Uploaded a revert-and-regression-test patch at https://reviews.llvm.org/D107076
Ultimately this was reverted in d4ce9e463d51 and cherry-picked into llvm-13 via bug 51426.
reproducer-48790.ll
(5323 bytes, text/plain)The reproducer below causes LLVM master (93592b726c7) to produce malformed DWARF when built with "-O3 -g -flto". Running
llvm-dwarfdump -verify
complains "invalid DIE reference", and our debugger becomes displeased. Reverting e08f205f / D70350, "Allow cross-CU references of subprogram definitions", fixes it for us.Sources:
$ cat -n 1.cpp 1 struct HHH; 2 3 struct xxx { 4 HHH yyy(); 5 } zzz; 6
$ cat -n 2.cpp 1 int ggg; 2 3 struct HHH { 4 template int ccc(bbb) {
5 while (--ggg)
6 ;
7 }
8 };
9
10 void eee() {
11 HHH fff;
12 fff.ccc([] {});
13 }
14
Built thus (the target is important it seems): $ clang++ -O3 -g -flto -w -c 1.cpp -o 1.o -target x86_64-scei-ps4 $ clang++ -O3 -g -flto -w -c 2.cpp -o 2.o -target x86_64-scei-ps4 $ ld.lld 1.o 2.o -o 3.out -r $ llvm-dwarfdump -verify 3.out
Produces: --------8<-------- error: invalid DIE reference 0x00000046. Offset is in between DIEs:
0x000000a1: DW_TAG_inlined_subroutine DW_AT_abstract_origin (0x00000046) DW_AT_low_pc (0x0000000000000000) DW_AT_high_pc (0x0000000000000002) DW_AT_call_file ("1.cpp") DW_AT_call_line (12) -------->8--------
I'm attaching an IR reproducer, derived from "ld.lld -save-temps" and the combined-and-optimized IR it produces. Feeding that IR into llc also produces an invalid DIE reference.
I've done some prodding, and while to me the DWARF emission code is a twisty turny maze of passages all alike, I believe the problem is that the DIE for the "eee" function is placed in the wrong compile unit. Here's a chain of events:
Normally this wouldn't be a problem. I believe that at the end of DwarfDebug::endFunctionImpl, normally a duplicate DIE would be created for "eee", because a cross-CU subprogram wouldn't be permitted. However, with e08f205f a cross-CU subprogram is permitted.
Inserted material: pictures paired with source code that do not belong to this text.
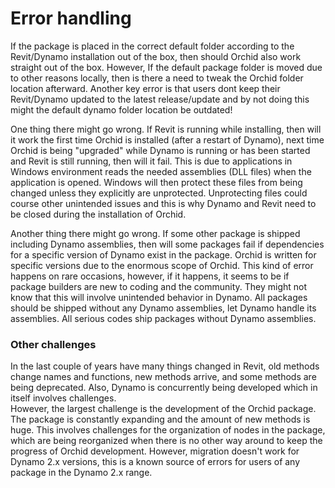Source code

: # Error handling
  
If the package is placed in the correct default folder according to the Revit/Dynamo installation out of the box, then should Orchid also work straight out of the box. However, If the default package folder is moved due to other reasons locally, then is there a need to tweak the Orchid folder location afterward. Another key error is that users dont keep their Revit/Dynamo updated to the latest release/update and by not doing this might the default dynamo folder location be outdated!  
  
One thing there might go wrong. If Revit is running while installing, then will it work the first time Orchid is installed (after a restart of Dynamo), next time Orchid is being "upgraded" while Dynamo is running or has been started and Revit is still running, then will it fail. This is due to applications in Windows environment reads the needed assemblies (DLL files) when the application is opened. Windows will then protect these files from being changed unless they explicitly are unprotected. Unprotecting files could course other unintended issues and this is why Dynamo and Revit need to be closed during the installation of Orchid.  
  
Another thing there might go wrong. If some other package is shipped including Dynamo assemblies, then will some packages fail if dependencies for a specific version of Dynamo exist in the package. Orchid is written for specific versions due to the enormous scope of Orchid. This kind of error happens on rare occasions, however, if it happens, it seems to be if package builders are new to coding and the community. They might not know that this will involve unintended behavior in Dynamo. All packages should be shipped without any Dynamo assemblies, let Dynamo handle its assemblies. All serious codes ship packages without Dynamo assemblies.  
  
### Other challenges  
In the last couple of years have many things changed in Revit, old methods change names and functions, new methods arrive, and some methods are being deprecated. Also, Dynamo is concurrently being developed which in itself involves challenges.  
However, the largest challenge is the development of the Orchid package. The package is constantly expanding and the amount of new methods is huge. This involves challenges for the organization of nodes in the package, which are being reorganized when there is no other way around to keep the progress of Orchid development. However, migration doesn't work for Dynamo 2.x versions, this is a known source of errors for users of any package in the Dynamo 2.x range.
All the child scopes of "eee" are created before "eee" is created, they expect to be in the CU that the DISubprogram for "eee" specifies, 2.cpp, and they pick references of form "DW_FORM_ref4". They're then attached to a subprogram DIE in a different CU, breaking those forms of references. If you use llvm-dwarfdump -v, you can see that the offset of the DW_AT_abstract_origin above would be correct, if it was in the correct CU (hat-tip James Henderson).
I don't really have a proposal for how to fix this right now, DWARF emission is way out of my comfort zone.